About this task: Whenever a line in the records below contains "submission", pick it out.

Dataset records:
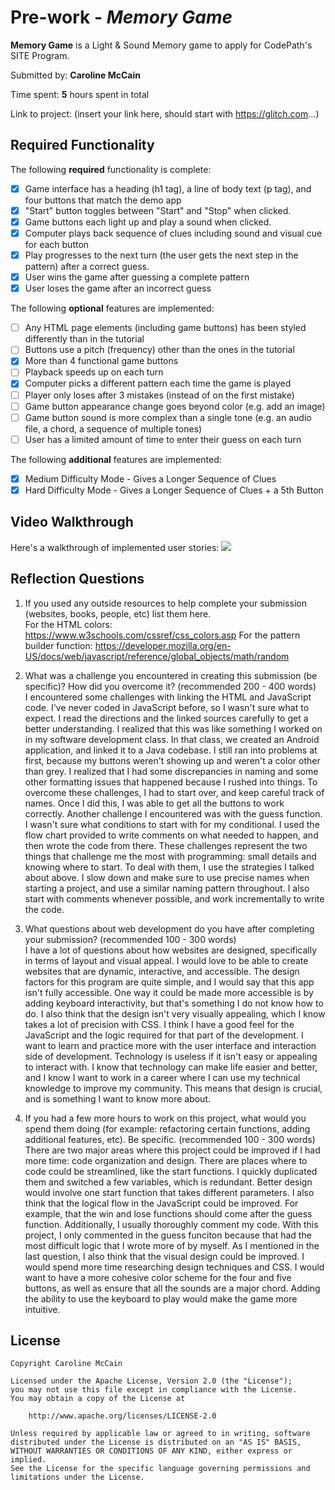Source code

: # Pre-work - *Memory Game*

**Memory Game** is a Light & Sound Memory game to apply for CodePath's SITE Program. 

Submitted by: **Caroline McCain**

Time spent: **5** hours spent in total

Link to project: (insert your link here, should start with https://glitch.com...)

## Required Functionality

The following **required** functionality is complete:

* [X] Game interface has a heading (h1 tag), a line of body text (p tag), and four buttons that match the demo app
* [X] "Start" button toggles between "Start" and "Stop" when clicked. 
* [X] Game buttons each light up and play a sound when clicked. 
* [X] Computer plays back sequence of clues including sound and visual cue for each button
* [X] Play progresses to the next turn (the user gets the next step in the pattern) after a correct guess. 
* [X] User wins the game after guessing a complete pattern
* [X] User loses the game after an incorrect guess

The following **optional** features are implemented:

* [ ] Any HTML page elements (including game buttons) has been styled differently than in the tutorial
* [ ] Buttons use a pitch (frequency) other than the ones in the tutorial
* [X] More than 4 functional game buttons
* [ ] Playback speeds up on each turn
* [X] Computer picks a different pattern each time the game is played
* [ ] Player only loses after 3 mistakes (instead of on the first mistake)
* [ ] Game button appearance change goes beyond color (e.g. add an image)
* [ ] Game button sound is more complex than a single tone (e.g. an audio file, a chord, a sequence of multiple tones)
* [ ] User has a limited amount of time to enter their guess on each turn

The following **additional** features are implemented:

- [X] Medium Difficulty Mode - Gives a Longer Sequence of Clues
- [X] Hard Difficulty Mode - Gives a Longer Sequence of Clues + a 5th Button

## Video Walkthrough

Here's a walkthrough of implemented user stories:
![](assets/lsgameeasy.gif)


## Reflection Questions
1. If you used any outside resources to help complete your submission (websites, books, people, etc) list them here.   
For the HTML colors: https://www.w3schools.com/cssref/css_colors.asp
For the pattern builder function: https://developer.mozilla.org/en-US/docs/web/javascript/reference/global_objects/math/random

2. What was a challenge you encountered in creating this submission (be specific)? How did you overcome it? (recommended 200 - 400 words)   
I encountered some challenges with linking the HTML and JavaScript code. I've never coded in JavaScript before, so I wasn't sure what to expect. I read the directions and the linked sources carefully to get a better understanding. I realized that this was like something I worked on in my software development class. In that class, we created an Android application, and linked it to a Java codebase. I still ran into problems at first, because my buttons weren't showing up and weren't a color other than grey. I realized that I had some discrepancies in naming and some other formatting issues that happened because I rushed into things. To overcome these challenges, I had to start over, and keep careful track of names. Once I did this, I was able to get all the buttons to work correctly. Another challenge I encountered was with the guess function. I wasn't sure what conditions to start with for my conditional. I used the flow chart provided to write comments on what needed to happen, and then wrote the code from there. These challenges represent the two things that challenge me the most with programming: small details and knowing where to start. To deal with them, I use the strategies I talked about above. I slow down and make sure to use precise names when starting a project, and use a similar naming pattern throughout. I also start with comments whenever possible, and work incrementally to write the code.

3. What questions about web development do you have after completing your submission? (recommended 100 - 300 words)   
I have a lot of questions about how websites are designed, specifically in terms of layout and visual appeal. I would love to be able to create websites that are dynamic, interactive, and accessible. The design factors for this program are quite simple, and I would say that this app isn't fully accessible. One way it could be made more accessible is by adding keyboard interactivity, but that's something I do not know how to do. I also think that the design isn't very visually appealing, which I know takes a lot of precision with CSS. I think I have a good feel for the JavaScript and the logic required for that part of the development. I want to learn and practice more with the user interface and interaction side of development. Technology is useless if it isn't easy or appealing to interact with. I know that technology can make life easier and better, and I know I want to work in a career where I can use my technical knowledge to improve my community. This means that design is crucial, and is something I want to know more about. 

4. If you had a few more hours to work on this project, what would you spend them doing (for example: refactoring certain functions, adding additional features, etc). Be specific. (recommended 100 - 300 words)   
There are two major areas where this project could be improved if I had more time: code organization and design. There are places where to code could be streamlined, like the start functions. I quickly duplicated them and switched a few variables, which is redundant. Better design would involve one start function that takes different parameters. I also think that the logical flow in the JavaScript could be improved. For example, that the win and lose functions should come after the guess function. Additionally, I usually thoroughly comment my code. With this project, I only commented in the guess funciton because that had the most difficult logic that I wrote more of by myself. As I mentioned in the last question, I also think that the visual design could be improved. I would spend more time researching design techniques and CSS. I would want to have a more cohesive color scheme for the four and five buttons, as well as ensure that all the sounds are a major chord. Adding the ability to use the keyboard to play would make the game more intuitive.



## License

    Copyright Caroline McCain

    Licensed under the Apache License, Version 2.0 (the "License");
    you may not use this file except in compliance with the License.
    You may obtain a copy of the License at

        http://www.apache.org/licenses/LICENSE-2.0

    Unless required by applicable law or agreed to in writing, software
    distributed under the License is distributed on an "AS IS" BASIS,
    WITHOUT WARRANTIES OR CONDITIONS OF ANY KIND, either express or implied.
    See the License for the specific language governing permissions and
    limitations under the License.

Exercise result:
1. If you used any outside resources to help complete your submission (websites, books, people, etc) list them here.   
2. What was a challenge you encountered in creating this submission (be specific)? How did you overcome it? (recommended 200 - 400 words)   
3. What questions about web development do you have after completing your submission? (recommended 100 - 300 words)   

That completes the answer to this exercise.